[INFORMATION SUPPLIED]
BEGIN
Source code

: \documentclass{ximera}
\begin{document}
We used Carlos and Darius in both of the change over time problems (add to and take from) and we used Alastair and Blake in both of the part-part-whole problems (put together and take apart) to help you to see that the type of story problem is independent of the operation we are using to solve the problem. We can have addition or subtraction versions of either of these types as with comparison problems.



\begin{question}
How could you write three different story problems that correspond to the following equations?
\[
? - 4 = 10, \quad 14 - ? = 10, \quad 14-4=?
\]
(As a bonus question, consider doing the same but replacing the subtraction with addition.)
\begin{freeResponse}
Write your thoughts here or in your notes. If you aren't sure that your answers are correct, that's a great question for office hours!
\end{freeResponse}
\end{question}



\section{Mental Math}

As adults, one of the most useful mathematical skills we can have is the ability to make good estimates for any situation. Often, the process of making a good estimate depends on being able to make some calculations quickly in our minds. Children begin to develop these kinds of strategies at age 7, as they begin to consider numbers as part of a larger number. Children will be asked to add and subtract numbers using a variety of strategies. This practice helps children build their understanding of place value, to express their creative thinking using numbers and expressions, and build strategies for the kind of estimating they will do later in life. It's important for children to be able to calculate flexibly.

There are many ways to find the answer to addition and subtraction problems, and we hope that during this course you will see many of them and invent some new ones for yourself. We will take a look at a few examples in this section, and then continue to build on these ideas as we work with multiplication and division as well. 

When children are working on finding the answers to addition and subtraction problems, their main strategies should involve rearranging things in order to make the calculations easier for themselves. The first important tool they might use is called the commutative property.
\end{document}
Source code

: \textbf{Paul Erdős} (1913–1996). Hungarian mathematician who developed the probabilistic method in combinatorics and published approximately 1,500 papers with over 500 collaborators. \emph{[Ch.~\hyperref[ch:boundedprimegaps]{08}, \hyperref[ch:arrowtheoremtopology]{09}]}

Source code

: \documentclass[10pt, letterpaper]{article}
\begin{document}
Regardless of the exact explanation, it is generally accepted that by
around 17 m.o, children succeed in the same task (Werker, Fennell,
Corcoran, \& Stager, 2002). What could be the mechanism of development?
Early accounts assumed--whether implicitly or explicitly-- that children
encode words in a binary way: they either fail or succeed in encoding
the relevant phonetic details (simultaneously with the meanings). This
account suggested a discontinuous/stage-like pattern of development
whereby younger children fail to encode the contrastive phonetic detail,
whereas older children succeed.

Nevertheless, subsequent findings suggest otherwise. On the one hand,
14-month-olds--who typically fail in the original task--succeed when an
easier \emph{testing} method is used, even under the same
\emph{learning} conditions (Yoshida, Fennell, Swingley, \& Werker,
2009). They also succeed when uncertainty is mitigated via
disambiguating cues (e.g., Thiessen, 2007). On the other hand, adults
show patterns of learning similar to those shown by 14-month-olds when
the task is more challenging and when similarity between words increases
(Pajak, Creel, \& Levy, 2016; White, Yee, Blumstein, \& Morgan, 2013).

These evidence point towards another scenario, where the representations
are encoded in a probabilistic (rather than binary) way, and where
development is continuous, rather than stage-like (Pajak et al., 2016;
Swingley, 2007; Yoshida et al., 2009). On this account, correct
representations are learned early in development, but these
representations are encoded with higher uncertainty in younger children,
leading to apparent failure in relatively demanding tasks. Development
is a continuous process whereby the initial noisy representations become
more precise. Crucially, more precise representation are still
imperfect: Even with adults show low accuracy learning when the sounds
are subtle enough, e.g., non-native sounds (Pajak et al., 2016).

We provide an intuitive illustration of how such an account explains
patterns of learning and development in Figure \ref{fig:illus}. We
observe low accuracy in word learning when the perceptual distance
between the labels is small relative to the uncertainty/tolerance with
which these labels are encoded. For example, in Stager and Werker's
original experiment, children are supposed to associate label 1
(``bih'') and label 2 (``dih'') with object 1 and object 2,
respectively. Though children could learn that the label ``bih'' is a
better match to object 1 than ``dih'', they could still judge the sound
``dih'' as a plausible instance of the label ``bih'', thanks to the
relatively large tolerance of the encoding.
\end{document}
END
[TASK BRIEF]
Copy the records above. Leave out nothing.

[ANSWER TO THIS EXERCISE]
Source code

: \documentclass{ximera}
\begin{document}
We used Carlos and Darius in both of the change over time problems (add to and take from) and we used Alastair and Blake in both of the part-part-whole problems (put together and take apart) to help you to see that the type of story problem is independent of the operation we are using to solve the problem. We can have addition or subtraction versions of either of these types as with comparison problems.



\begin{question}
How could you write three different story problems that correspond to the following equations?
\[
? - 4 = 10, \quad 14 - ? = 10, \quad 14-4=?
\]
(As a bonus question, consider doing the same but replacing the subtraction with addition.)
\begin{freeResponse}
Write your thoughts here or in your notes. If you aren't sure that your answers are correct, that's a great question for office hours!
\end{freeResponse}
\end{question}



\section{Mental Math}

As adults, one of the most useful mathematical skills we can have is the ability to make good estimates for any situation. Often, the process of making a good estimate depends on being able to make some calculations quickly in our minds. Children begin to develop these kinds of strategies at age 7, as they begin to consider numbers as part of a larger number. Children will be asked to add and subtract numbers using a variety of strategies. This practice helps children build their understanding of place value, to express their creative thinking using numbers and expressions, and build strategies for the kind of estimating they will do later in life. It's important for children to be able to calculate flexibly.

There are many ways to find the answer to addition and subtraction problems, and we hope that during this course you will see many of them and invent some new ones for yourself. We will take a look at a few examples in this section, and then continue to build on these ideas as we work with multiplication and division as well. 

When children are working on finding the answers to addition and subtraction problems, their main strategies should involve rearranging things in order to make the calculations easier for themselves. The first important tool they might use is called the commutative property.
\end{document}
Source code

: \textbf{Paul Erdős} (1913–1996). Hungarian mathematician who developed the probabilistic method in combinatorics and published approximately 1,500 papers with over 500 collaborators. \emph{[Ch.~\hyperref[ch:boundedprimegaps]{08}, \hyperref[ch:arrowtheoremtopology]{09}]}

Source code

: \documentclass[10pt, letterpaper]{article}
\begin{document}
Regardless of the exact explanation, it is generally accepted that by
around 17 m.o, children succeed in the same task (Werker, Fennell,
Corcoran, \& Stager, 2002). What could be the mechanism of development?
Early accounts assumed--whether implicitly or explicitly-- that children
encode words in a binary way: they either fail or succeed in encoding
the relevant phonetic details (simultaneously with the meanings). This
account suggested a discontinuous/stage-like pattern of development
whereby younger children fail to encode the contrastive phonetic detail,
whereas older children succeed.

Nevertheless, subsequent findings suggest otherwise. On the one hand,
14-month-olds--who typically fail in the original task--succeed when an
easier \emph{testing} method is used, even under the same
\emph{learning} conditions (Yoshida, Fennell, Swingley, \& Werker,
2009). They also succeed when uncertainty is mitigated via
disambiguating cues (e.g., Thiessen, 2007). On the other hand, adults
show patterns of learning similar to those shown by 14-month-olds when
the task is more challenging and when similarity between words increases
(Pajak, Creel, \& Levy, 2016; White, Yee, Blumstein, \& Morgan, 2013).

These evidence point towards another scenario, where the representations
are encoded in a probabilistic (rather than binary) way, and where
development is continuous, rather than stage-like (Pajak et al., 2016;
Swingley, 2007; Yoshida et al., 2009). On this account, correct
representations are learned early in development, but these
representations are encoded with higher uncertainty in younger children,
leading to apparent failure in relatively demanding tasks. Development
is a continuous process whereby the initial noisy representations become
more precise. Crucially, more precise representation are still
imperfect: Even with adults show low accuracy learning when the sounds
are subtle enough, e.g., non-native sounds (Pajak et al., 2016).

We provide an intuitive illustration of how such an account explains
patterns of learning and development in Figure \ref{fig:illus}. We
observe low accuracy in word learning when the perceptual distance
between the labels is small relative to the uncertainty/tolerance with
which these labels are encoded. For example, in Stager and Werker's
original experiment, children are supposed to associate label 1
(``bih'') and label 2 (``dih'') with object 1 and object 2,
respectively. Though children could learn that the label ``bih'' is a
better match to object 1 than ``dih'', they could still judge the sound
``dih'' as a plausible instance of the label ``bih'', thanks to the
relatively large tolerance of the encoding.
\end{document}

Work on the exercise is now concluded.